I was hoping someone would do something about this issue in a dignified manner.

I don't know about the Nancy Grace bashing either. A dead fiancee' is a big deal in anyone's life. There are those that don't find that type of happiness again. It is good of her to still call on his life and the fact she still moarns for him 27 years later. However, she should realize the 'content' of her program is a reaction to others and not necessarily a tribute to a long lost love. She might need to work on her approach to honoring him rather than seeing him as a promotion to her cause. At any rate this article in the L.A. Times contextualizes 'the view' at and about cable news. I appreciated the effort put forward here. Thank you.

Regarding Media
Cable's fall from Grace
March 4, 2006

From serious to desperate

For people who think serious journalism is to be valued, this has been a melancholy week, marked by the passing from the scene of two authentic visionaries.
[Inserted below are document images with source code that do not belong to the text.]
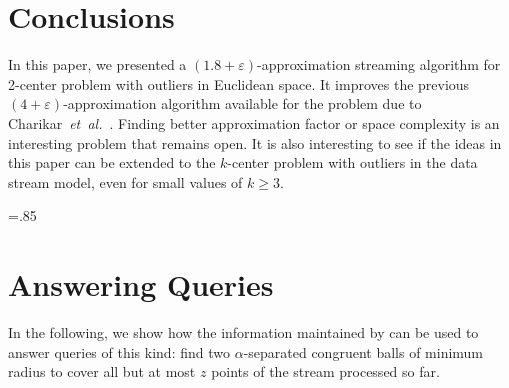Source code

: \documentclass[envcountsame]{cls/cccg15}
\renewcommand{\O}{\ensuremath{{O}}}
\newcommand{\gee}{\geqslant}
\renewcommand{\ge}{\gee}
\newcommand{\eps}{\varepsilon}
\newcommand{\etal}{{\em et~al.\/}}
\begin{document}
%


\section{Conclusions}
\label{sec:conc}

In this paper, we presented a $(1.8 + \eps)$-approximation streaming algorithm for 2-center problem with outliers in Euclidean space.
It improves the previous $(4+\eps)$-approximation algorithm available for the problem 
due to Charikar~\etal~\cite{mccutchen2008streaming}. 
Finding better approximation factor or space complexity
is an interesting problem that remains open.
It is also interesting to see if the ideas in this paper 
can be extended to the $k$-center problem with outliers in the data stream model,
even for small values of $k \ge 3$.




{
\small
\baselineskip=.85\baselineskip


}



\appendix 



\section{Answering Queries}
\label{sec:query}

In the following, we show how the information maintained 
by  can be used to answer queries of this kind:
find two $\alpha$-separated congruent balls of minimum radius
to cover all but at most $z$ points of the stream processed so far.
\end{document}
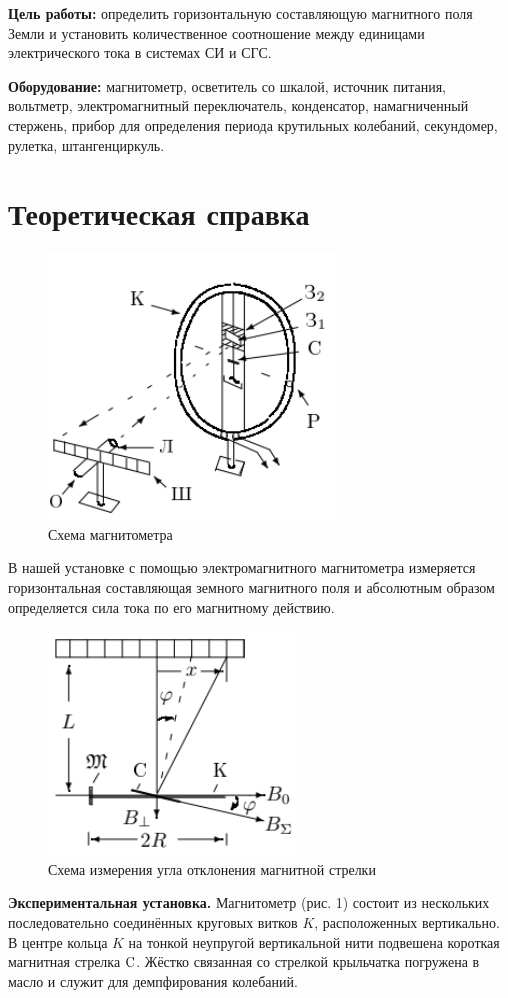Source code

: \documentclass[a4paper,12pt]{article} %
\theoremstyle{plain} %
\theoremstyle{definition} %
\theoremstyle{remark} %
\begin{document}

\newpage
\textbf{Цель работы:} определить горизонтальную составляющую магнитного поля Земли и установить количественное соотношение между
единицами электрического тока в системах СИ и СГС.

\textbf{Оборудование:} магнитометр, осветитель со шкалой, источник питания, вольтметр, электромагнитный переключатель, конденсатор, намагниченный стержень, прибор для определения периода
крутильных колебаний, секундомер, рулетка, штангенциркуль.

\section{Теоретическая справка}


\begin{figure}
\includegraphics[scale=1]{magnet_scheme}
\caption{Схема магнитометра}
\end{figure}

В нашей установке с помощью
электромагнитного магнитометра измеряется горизонтальная составляющая земного магнитного поля и абсолютным образом определяется сила
тока по его магнитному действию.

\begin{figure}
\includegraphics[scale=1]{magnet_angle}
\centering
\caption{{\small Схема измерения угла отклонения магнитной стрелки}}
\end{figure}
\textbf{Экспериментальная установка.}
Магнитометр (рис. 1) состоит из
нескольких последовательно соединённых круговых витков $K$, расположенных вертикально. В центре кольца $K$ на тонкой неупругой вертикальной нити подвешена короткая магнитная стрелка \textbf{$\rm C$}. Жёстко связанная со стрелкой крыльчатка погружена в масло и служит для демпфирования колебаний.
\end{document}
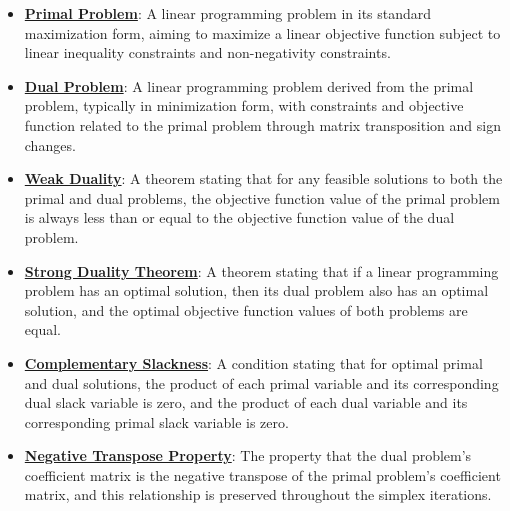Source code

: \documentclass{article}%
\begin{document}
\begin{itemize}[leftmargin=*]%
\item \href{https://www.math.purdue.edu/~yipn/421/2024-09-12-Duality.pdf#page=1}{\textbf{Primal Problem}}: A linear programming problem in its standard maximization form, aiming to maximize a linear objective function subject to linear inequality constraints and non-negativity constraints.%
\item \href{https://www.math.purdue.edu/~yipn/421/2024-09-12-Duality.pdf#page=1}{\textbf{Dual Problem}}: A linear programming problem derived from the primal problem, typically in minimization form, with constraints and objective function related to the primal problem through matrix transposition and sign changes.%
\item \href{https://www.math.purdue.edu/~yipn/421/2024-09-12-Duality.pdf#page=2}{\textbf{Weak Duality}}: A theorem stating that for any feasible solutions to both the primal and dual problems, the objective function value of the primal problem is always less than or equal to the objective function value of the dual problem.%
\item \href{https://www.math.purdue.edu/~yipn/421/2024-09-12-Duality.pdf#page=11}{\textbf{Strong Duality Theorem}}: A theorem stating that if a linear programming problem has an optimal solution, then its dual problem also has an optimal solution, and the optimal objective function values of both problems are equal.%
\item \href{https://www.math.purdue.edu/~yipn/421/2024-09-12-Duality.pdf#page=5}{\textbf{Complementary Slackness}}: A condition stating that for optimal primal and dual solutions, the product of each primal variable and its corresponding dual slack variable is zero, and the product of each dual variable and its corresponding primal slack variable is zero.%
\item \href{https://www.math.purdue.edu/~yipn/421/2024-09-12-Duality.pdf#page=6}{\textbf{Negative Transpose Property}}: The property that the dual problem's coefficient matrix is the negative transpose of the primal problem's coefficient matrix, and this relationship is preserved throughout the simplex iterations.%
\end{itemize}%
\end{document}

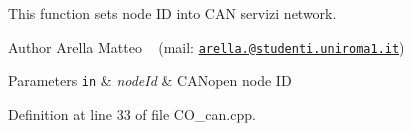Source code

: This function sets node ID into C\+AN servizi network. 

\begin{DoxyAuthor}{Author}
Arella Matteo ~\newline
 (mail\+: \href{mailto:arella.1646983@studenti.uniroma1.it}{\tt arella.@studenti.\+uniroma1.\+it})
\end{DoxyAuthor}

\begin{DoxyParams}[1]{Parameters}
\mbox{\tt in}  & {\em node\+Id} & C\+A\+Nopen node ID \\
\hline
\end{DoxyParams}


Definition at line 33 of file C\+O\+\_\+can.\+cpp.


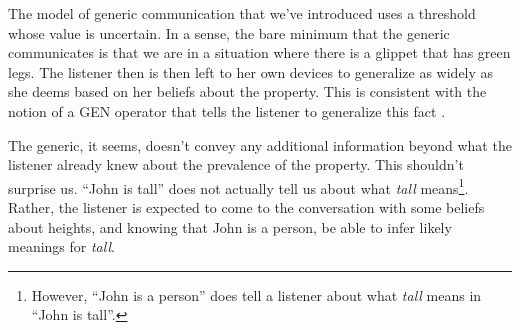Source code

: \documentclass[10pt,letterpaper]{article}
\begin{document}
The model of generic communication that we've introduced uses a threshold whose value is uncertain. 
In a sense, the bare minimum that the generic communicates is that we are in a situation where there is a glippet that has green legs. 
The listener then is then left to her own devices to generalize as widely as she deems based on her beliefs about the property. 
This is consistent with the notion of a GEN operator that tells the listener to generalize this fact \cite{Leslie2008}.


The generic, it seems, doesn't convey any additional information beyond what the listener already knew about the prevalence of the property.
This shouldn't surprise us. ``John is tall'' does not actually tell us about what \emph{tall} means\footnote{However, ``John is a person'' does tell a listener about what \emph{tall} means in ``John is tall''.}. 
Rather, the listener is expected to come to the conversation with some beliefs about heights, and knowing that John is a person, be able to infer likely meanings for \emph{tall}.






%
%



\end{document}
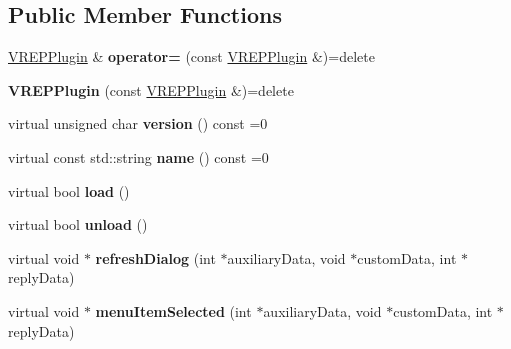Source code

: \subsection*{Public Member Functions}
\begin{DoxyCompactItemize}
\item 
\hyperlink{classVREPPlugin}{V\+R\+E\+P\+Plugin} \& {\bfseries operator=} (const \hyperlink{classVREPPlugin}{V\+R\+E\+P\+Plugin} \&)=delete\hypertarget{classVREPPlugin_aac9c374d0718ea48d6ec5baa8d8ab2b2}{}\label{classVREPPlugin_aac9c374d0718ea48d6ec5baa8d8ab2b2}

\item 
{\bfseries V\+R\+E\+P\+Plugin} (const \hyperlink{classVREPPlugin}{V\+R\+E\+P\+Plugin} \&)=delete\hypertarget{classVREPPlugin_accb66d8b1e8ded95475a15a3a42c9fbc}{}\label{classVREPPlugin_accb66d8b1e8ded95475a15a3a42c9fbc}

\item 
virtual unsigned char {\bfseries version} () const =0\hypertarget{classVREPPlugin_ae5e6764e97874aa134447122bbadbf2a}{}\label{classVREPPlugin_ae5e6764e97874aa134447122bbadbf2a}

\item 
virtual const std\+::string {\bfseries name} () const =0\hypertarget{classVREPPlugin_a345987cf0e2e8aa3af817cc0213e5c7a}{}\label{classVREPPlugin_a345987cf0e2e8aa3af817cc0213e5c7a}

\item 
virtual bool {\bfseries load} ()\hypertarget{classVREPPlugin_a4149b72b671ad72f63e9a75c58c0d628}{}\label{classVREPPlugin_a4149b72b671ad72f63e9a75c58c0d628}

\item 
virtual bool {\bfseries unload} ()\hypertarget{classVREPPlugin_a49aff8a71c1c9f2af6e32b918eba99ff}{}\label{classVREPPlugin_a49aff8a71c1c9f2af6e32b918eba99ff}

\item 
virtual void $\ast$ {\bfseries refresh\+Dialog} (int $\ast$auxiliary\+Data, void $\ast$custom\+Data, int $\ast$reply\+Data)\hypertarget{classVREPPlugin_aae582606dda4aff564d102358b9af579}{}\label{classVREPPlugin_aae582606dda4aff564d102358b9af579}

\item 
virtual void $\ast$ {\bfseries menu\+Item\+Selected} (int $\ast$auxiliary\+Data, void $\ast$custom\+Data, int $\ast$reply\+Data)\hypertarget{classVREPPlugin_a320dcb5ed4beaec82975be22b5c20e39}{}\label{classVREPPlugin_a320dcb5ed4beaec82975be22b5c20e39}


\end{DoxyCompactItemize}
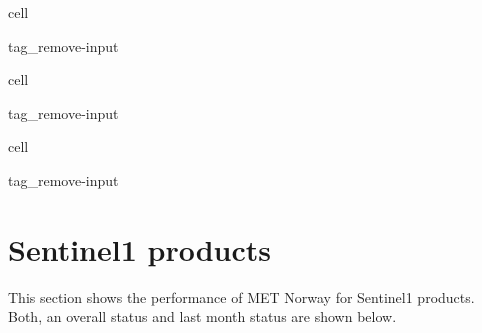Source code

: \documentclass[letterpaper,10pt,english]{jupyterBook}
\begin{document}
\begin{sphinxuseclass}{cell}
\begin{sphinxuseclass}{tag_remove-input}
\end{sphinxuseclass}
\end{sphinxuseclass}
\begin{sphinxuseclass}{cell}
\begin{sphinxuseclass}{tag_remove-input}
\end{sphinxuseclass}
\end{sphinxuseclass}
\begin{sphinxuseclass}{cell}
\begin{sphinxuseclass}{tag_remove-input}
\end{sphinxuseclass}
\end{sphinxuseclass}
\sphinxstepscope


\chapter{Sentinel\sphinxhyphen{}1 products}
\label{\detokenize{S1_portals:sentinel-1-products}}\label{\detokenize{S1_portals::doc}}
\sphinxAtStartPar
This section shows the performance of MET Norway for Sentinel\sphinxhyphen{}1 products. Both, an overall status and last month status are shown below.
\end{document}
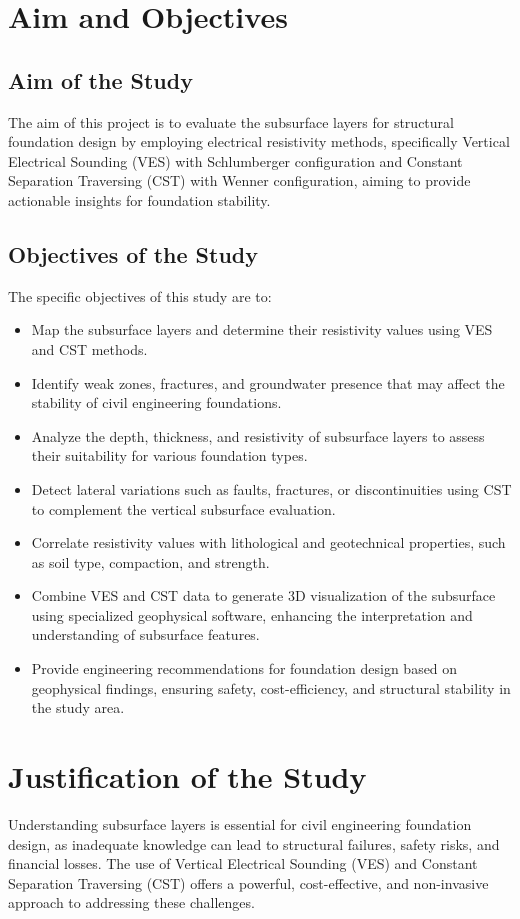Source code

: \documentclass[12pt,a4paper]{report}
\begin{document}
\section{Aim and Objectives}
\subsection{Aim of the Study}
The aim of this project is to evaluate the subsurface layers for structural foundation design by employing electrical resistivity methods, specifically Vertical Electrical Sounding (VES) with Schlumberger configuration and Constant Separation Traversing (CST) with Wenner configuration, aiming to provide actionable insights for foundation stability.

\subsection{Objectives of the Study}
The specific objectives of this study are to:
\begin{itemize}
    \item Map the subsurface layers and determine their resistivity values using VES and CST methods.
    \item Identify weak zones, fractures, and groundwater presence that may affect the stability of civil engineering foundations.
    \item Analyze the depth, thickness, and resistivity of subsurface layers to assess their suitability for various foundation types.
    \item Detect lateral variations such as faults, fractures, or discontinuities using CST to complement the vertical subsurface evaluation.
    \item Correlate resistivity values with lithological and geotechnical properties, such as soil type, compaction, and strength.
    \item Combine VES and CST data to generate 3D visualization of the subsurface using specialized geophysical software, enhancing the interpretation and understanding of subsurface features.
    \item Provide engineering recommendations for foundation design based on geophysical findings, ensuring safety, cost-efficiency, and structural stability in the study area.
\end{itemize}

\section{Justification of the Study}
Understanding subsurface layers is essential for civil engineering foundation design, as inadequate knowledge can lead to structural failures, safety risks, and financial losses. The use of Vertical Electrical Sounding (VES) and Constant Separation Traversing (CST) offers a powerful, cost-effective, and non-invasive approach to addressing these challenges.
\end{document}
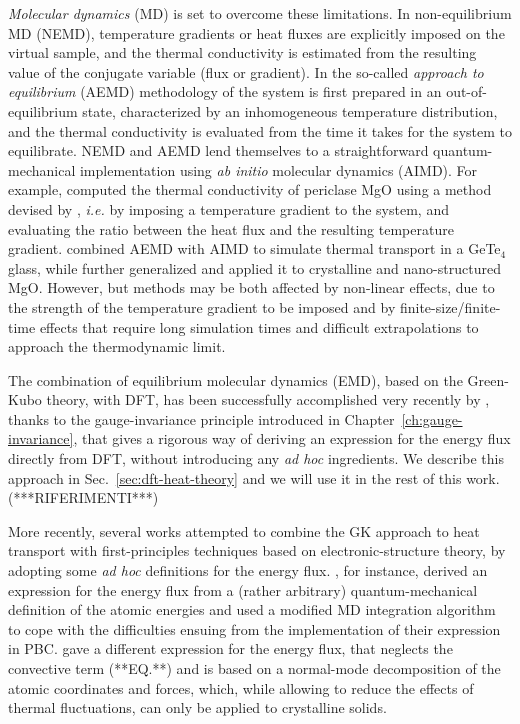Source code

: \emph{Molecular dynamics} (MD) \cite{Allen1989,Frenkel2001} is set to overcome these limitations. 
In non-equilibrium MD (NEMD), \cite{Evans1990,Muller-Plathe1997} temperature gradients or heat fluxes are explicitly imposed on the virtual sample, and the thermal conductivity is estimated from the resulting value of the conjugate variable (flux or gradient). 
In the so-called \emph{approach to equilibrium} (AEMD) methodology of \citet{Lampin2013} the system is first prepared in an out-of-equilibrium state, characterized by an inhomogeneous temperature distribution, and the thermal conductivity is evaluated from the time it takes for the system to equilibrate. 
NEMD and AEMD lend themselves to a straightforward quantum-mechanical implementation \cite{Stackhouse2010b,Bouzid2017} using \emph{ab initio} molecular dynamics (AIMD). For example, \citet{Stackhouse2010b} computed the thermal conductivity of periclase MgO using a method devised by \citet{Müller-Plathe1997}, \emph{i.e.} by imposing a temperature gradient to the system, and evaluating the ratio between the heat flux and the resulting temperature gradient.
\citet{Bouzid2017} combined AEMD with AIMD to simulate thermal transport in a GeTe$_4$ glass, while \citet{Puligheddu2017} further generalized and applied it to crystalline and nano-structured MgO.
However, but methods may be both affected by non-linear effects, due to the strength of the temperature gradient to be imposed \cite{Schelling2002,He2012} and by finite-size/finite-time effects that require long simulation times and difficult extrapolations to approach the thermodynamic limit. \cite{sellan2010,He2011,He2012,Zaoui2016,Wang2017}

The combination of equilibrium molecular dynamics (EMD), based on the Green-Kubo theory, with DFT, has been successfully accomplished very recently by \citep{Marcolongo2016}, thanks to the gauge-invariance principle introduced in Chapter~\ref{ch:gauge-invariance}, that gives a rigorous way of deriving an expression for the energy flux directly from DFT, without introducing any \emph{ad hoc} ingredients. We describe this approach in Sec.~\ref{sec:dft-heat-theory} and we will use it in the rest of this work. (***RIFERIMENTI***)

More recently, several works attempted to combine the GK approach to heat transport with first-principles techniques based on electronic-structure theory, by adopting some \emph{ad hoc} definitions for the energy flux. \citet{Kang2017}, for instance, derived an expression for the energy flux from a (rather arbitrary) quantum-mechanical definition of the atomic energies and used a modified MD integration algorithm to cope with the difficulties ensuing from the implementation of their expression in PBC. 
\citet{Carbogno:2017gc} gave a different expression for the energy flux, that neglects the convective term (**EQ.**) and is based on a normal-mode decomposition of the atomic coordinates and forces, which, while allowing to reduce the effects of thermal fluctuations, can only be applied to crystalline solids.

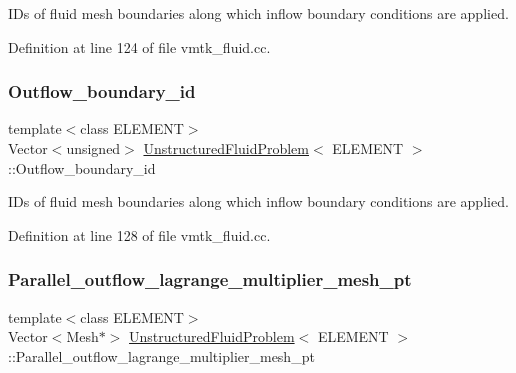 I\+Ds of fluid mesh boundaries along which inflow boundary conditions are applied. 



Definition at line 124 of file vmtk\+\_\+fluid.\+cc.

\mbox{\label{classUnstructuredFluidProblem_a9bace139103152045dfe88e3d0163811}} 
\subsubsection{\texorpdfstring{Outflow\+\_\+boundary\+\_\+id}{Outflow\_boundary\_id}}
{\footnotesize\ttfamily template$<$class E\+L\+E\+M\+E\+NT$>$ \\
Vector$<$unsigned$>$ \hyperlink{classUnstructuredFluidProblem}{Unstructured\+Fluid\+Problem}$<$ E\+L\+E\+M\+E\+NT $>$\+::Outflow\+\_\+boundary\+\_\+id\hspace{0.3cm}{\ttfamily [private]}}



I\+Ds of fluid mesh boundaries along which inflow boundary conditions are applied. 



Definition at line 128 of file vmtk\+\_\+fluid.\+cc.

\mbox{\label{classUnstructuredFluidProblem_a537c5d8a474eccb58f4de75cbdab4e9d}} 
\subsubsection{\texorpdfstring{Parallel\+\_\+outflow\+\_\+lagrange\+\_\+multiplier\+\_\+mesh\+\_\+pt}{Parallel\_outflow\_lagrange\_multiplier\_mesh\_pt}}
{\footnotesize\ttfamily template$<$class E\+L\+E\+M\+E\+NT$>$ \\
Vector$<$Mesh$\ast$$>$ \hyperlink{classUnstructuredFluidProblem}{Unstructured\+Fluid\+Problem}$<$ E\+L\+E\+M\+E\+NT $>$\+::Parallel\+\_\+outflow\+\_\+lagrange\+\_\+multiplier\+\_\+mesh\+\_\+pt\hspace{0.3cm}{\ttfamily [private]}}



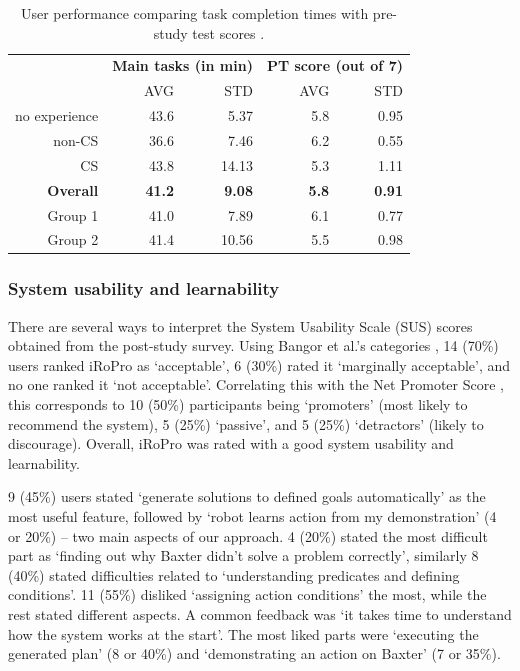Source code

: \begin{table}
	\centering
	\caption{User performance comparing task completion times with pre-study test scores \cite{liang2019d}.}
	\label{table:performance}
	\begin{center}
		\begin{tabular}{r|rr|rr}
			& \multicolumn{2}{c}{\textbf{Main tasks (in min)}} & \multicolumn{2}{c}{\textbf{PT score (out of 7)}} \\
			& AVG                & STD                & AVG                   & STD                   \\ \hline
			no experience  & 43.6               & 5.37               & 5.8                   & 0.95                  \\
			non-CS  & 36.6               & 7.46               & 6.2                   & 0.55                  \\
			CS      & 43.8               & 14.13              & 5.3                   & 1.11                 \\ \hline
			\textbf{Overall} & \textbf{41.2}              & \textbf{9.08}               & \textbf{5.8}                   & \textbf{0.91}                  \\ \hline
			Group 1 & 41.0               & 7.89               & 6.1                   & 0.77                  \\
			Group 2 & 41.4               & 10.56              & 5.5                   & 0.98                 
		\end{tabular}
	\end{center}
\end{table}

\subsubsection*{\textbf{System usability and learnability}} 
There are several ways to interpret the System Usability Scale (SUS) scores \cite{brooke2013sus} obtained from the post-study survey. 
Using Bangor et al.'s categories \cite{bangor2008suseval}, 14 (70\%) users ranked iRoPro as `acceptable', 6 (30\%) rated it `marginally acceptable', and no one ranked it `not acceptable'.
Correlating this with the Net Promoter Score \cite{nps}, this corresponds to 10 (50\%) participants being `promoters' (most likely to recommend the system), 5 (25\%) `passive', and 5 (25\%) `detractors' (likely to discourage).
Overall, iRoPro was rated with a good system usability and learnability.

9 (45\%) users stated `generate solutions to defined goals automatically' as the most useful feature, followed by `robot learns action from my demonstration' (4 or 20\%) -- two main aspects of our approach.
4 (20\%) stated the most difficult part as `finding out why Baxter didn't solve a problem correctly', similarly 8 (40\%) stated difficulties related to `understanding predicates and defining conditions'. 
11 (55\%) disliked `assigning action conditions' the most, while the rest stated different aspects.
A common feedback was `it takes time to understand how the system works at the start'.
The most liked parts were `executing the generated plan' (8 or 40\%) and `demonstrating an action on Baxter' (7 or 35\%).

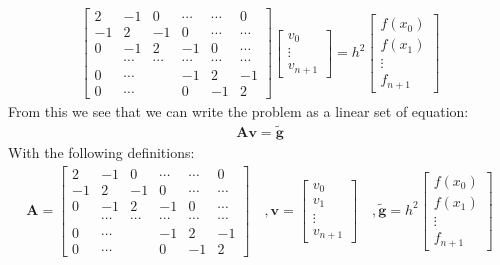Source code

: \documentclass[american,a4paper,12pt]{article}
\renewcommand{\vec}[1]{\mathbf{#1}} %
\begin{document}
  \begin{align*}
        \begin{bmatrix}
          2 & -1 & 0 & \cdots & \cdots & 0 \\
          -1 & 2 & -1 & 0 & \cdots & \cdots \\
          0 & -1 & 2 & -1 & 0 & \cdots \\
           & \cdots & \cdots & \cdots & \cdots & \cdots \\
          0 & \cdots & & -1 & 2 & -1 \\
          0 & \cdots & & 0 & -1 & 2
        \end{bmatrix}
        \begin{bmatrix}
          v_0 \\
          \vdots \\
          v_{n+1}
        \end{bmatrix}
  = h^2
        \begin{bmatrix}
          f(x_0) \\
          f(x_1) \\
          \vdots \\
          f_{n+1}
        \end{bmatrix}
  \end{align*}
  From this we see that we can write the problem as a linear set of equation:
  \begin{align*}
    \vec{A}\vec{v} = \vec{\tilde{g}}
  \end{align*}
  With the following definitions:
  \begin{align*}
    \vec{A} =
    \begin{bmatrix}
      2 & -1 & 0 & \cdots & \cdots & 0 \\
      -1 & 2 & -1 & 0 & \cdots & \cdots \\
      0 & -1 & 2 & -1 & 0 & \cdots \\
       & \cdots & \cdots & \cdots & \cdots & \cdots \\
      0 & \cdots & & -1 & 2 & -1 \\
      0 & \cdots & & 0 & -1 & 2
    \end{bmatrix}
    \quad, \vec{v} =
    \begin{bmatrix}
      v_0 \\
      v_1 \\
      \vdots \\
      v_{n+1}
    \end{bmatrix}
    \quad, \vec{\tilde{g}} = h^2
    \begin{bmatrix}
      f(x_0) \\
      f(x_1) \\
      \vdots \\
      f_{n+1}
    \end{bmatrix}
  \end{align*}
\end{document}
One was The Times' former publisher, Otis Chandler — who, along with two equally visionary editors, Nick Williams Sr. and Bill Thomas — transformed this paper into one of international standing and showed print journalism the way forward in an era increasingly saturated with television. The other was CNN founder Ted Turner, who finally quit Time Warner's board in disgust, severing all ties to the cable news operations he virtually willed into being in the face of universal skepticism and outright scorn.
Turner has a loose lip and an unsteady personality, but he never wavered in his belief that serious news has a place on television. The same cannot be said of the corporate apparatchiks now running CNN and CNN Headline and cringing before Fox News' success. They're the ones who have unleashed Grace on their Headline network and defaced CNN's regular report with things like Jack Cafferty's bizarre and incoherently histrionic intrusions into the afternoon news and the increasingly demagogic Lou Dobbs' second rate imitations of a Howard Beale rant.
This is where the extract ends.